El año después, por Teodoro Petkoff
Primero fue el estupor. La idea de que hubiera podido ser un accidente fue rápidamente descartada cuando el segundo avión se estrelló contra la otra torre. Todos percibimos que lo inimaginable había ocurrido, que lo absolutamente impensable había tenido lugar. La madre de todos los terrorismos se había desencadenado ante los ojos horrorizados de la humanidad. Después fue el rechazo, la condena unánime y sin atenuantes. We are americans too fue el grito que recorrió el mundo. Todos sentimos que con el ataque al corazón de los Estados Unidos habían sido vulnerados valores sustantivos de todo el género humano, independientemente de que las víctimas hubieran sido básicamente norteamericanas.
La desmesura del atentado fue tal que el mundo entero sintió que la respuesta, cualquier respuesta, se justificaba. Pero el gobierno norteamericano actuó entonces con prudencia y sentido de las proporciones. Dominó su cólera, así como a sus propios «halcones», y armó una coalición internacional, convalidada por Naciones Unidas, que llevó a cabo una suerte de operación quirúrgica en Afganistán, cuyo régimen, por lo demás, no es que fuera particularmente simpático a la comunidad mundial, de modo que hasta los excesos que toda acción militar comporta fueron excusados, en nombre del gran objetivo: cazar a Bin Laden, el megaterrorista.
Sin embargo, un año después el balance es más bien frustrante. Aparte de sustituir al régimen talibán por otro que comienza a parecérsele, Bin Laden se ha evaporado. ¿Está vivo? ¿Está muerto? No se sabe, pero mientras no se sepa, para todo efecto práctico está vivo. Vivo, sobre todo, en ese temor insidioso que se cuela por todos los intersticios de la sociedad mundial y en particular la norteamericana.

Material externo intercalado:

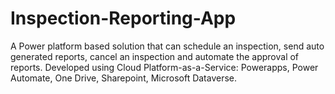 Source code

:# Inspection-Reporting-App
A Power platform based solution that can schedule an inspection, send auto generated reports, cancel an inspection and automate the approval of reports. Developed using Cloud Platform-as-a-Service: Powerapps, Power Automate, One Drive, Sharepoint, Microsoft Dataverse.
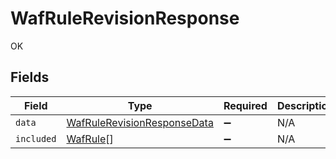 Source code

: # WafRuleRevisionResponse

OK


## Fields

| Field                                                                             | Type                                                                              | Required                                                                          | Description                                                                       |
| --------------------------------------------------------------------------------- | --------------------------------------------------------------------------------- | --------------------------------------------------------------------------------- | --------------------------------------------------------------------------------- |
| `data`                                                                            | [WafRuleRevisionResponseData](../../models/shared/wafrulerevisionresponsedata.md) | :heavy_minus_sign:                                                                | N/A                                                                               |
| `included`                                                                        | [WafRule](../../models/shared/wafrule.md)[]                                       | :heavy_minus_sign:                                                                | N/A                                                                               | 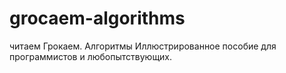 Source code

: # grocaem-algorithms
читаем Грокаем. Алгоритмы Иллюстрированное пособие для программистов и любопытствующих.


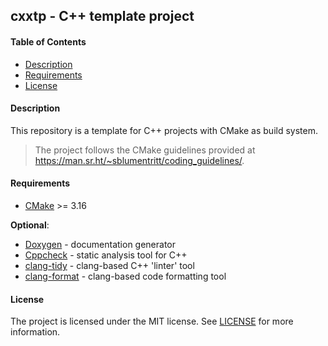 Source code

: ## cxxtp - C++ template project

#### Table of Contents

- [Description](#description)
- [Requirements](#requirements)
- [License](#license)

#### Description

This repository is a template for C++ projects with CMake as build system.

> The project follows the CMake guidelines provided at
> https://man.sr.ht/~sblumentritt/coding_guidelines/.

#### Requirements

- [CMake][] >= 3.16

**Optional**:

- [Doxygen][] - documentation generator
- [Cppcheck][] - static analysis tool for C++
- [clang-tidy][] - clang-based C++ 'linter' tool
- [clang-format][] - clang-based code formatting tool

#### License

The project is licensed under the MIT license. See [LICENSE](LICENSE) for more
information.

[CMake]: https://cmake.org/
[Doxygen]: http://www.stack.nl/~dimitri/doxygen/index.html
[Cppcheck]: http://cppcheck.sourceforge.net/
[clang-tidy]: http://clang.llvm.org/extra/clang-tidy/
[clang-format]: https://clang.llvm.org/docs/ClangFormat.html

Pero es en el plano político donde la solidaridad prácticamente incondicional que recibió el gobierno de Bush está siendo sustituida por un escepticismo creciente, incluso dentro de los propios Estados Unidos. La utilización del terrorismo como coartada para una política imperial desata reservas hasta en los aliados más fieles (con la excepción del caso inglés, que sólo puede ser analizado con el instrumental de la psicología y la psiquiatría, y con el comprensible de Israel). El barniz de hipócrita moralina con el que Bush cubre sus proyectos aventureros, crasamente petroleros, en el Medio Oriente, ha generado una reticencia universal. No propiamente por defender el régimen tiránico de Hussein sino por mantener un principio esencial para la sobrevivencia de la comunidad de naciones: ningún país, por poderoso que sea, puede hacer unilateralmente la ley en el mundo. Paradójicamente, el año después encuentra a Bush reviviendo todas las aprensiones, justificadas o no, que buena parte del planeta ha experimentado y experimenta ante el gran poder norteamericano.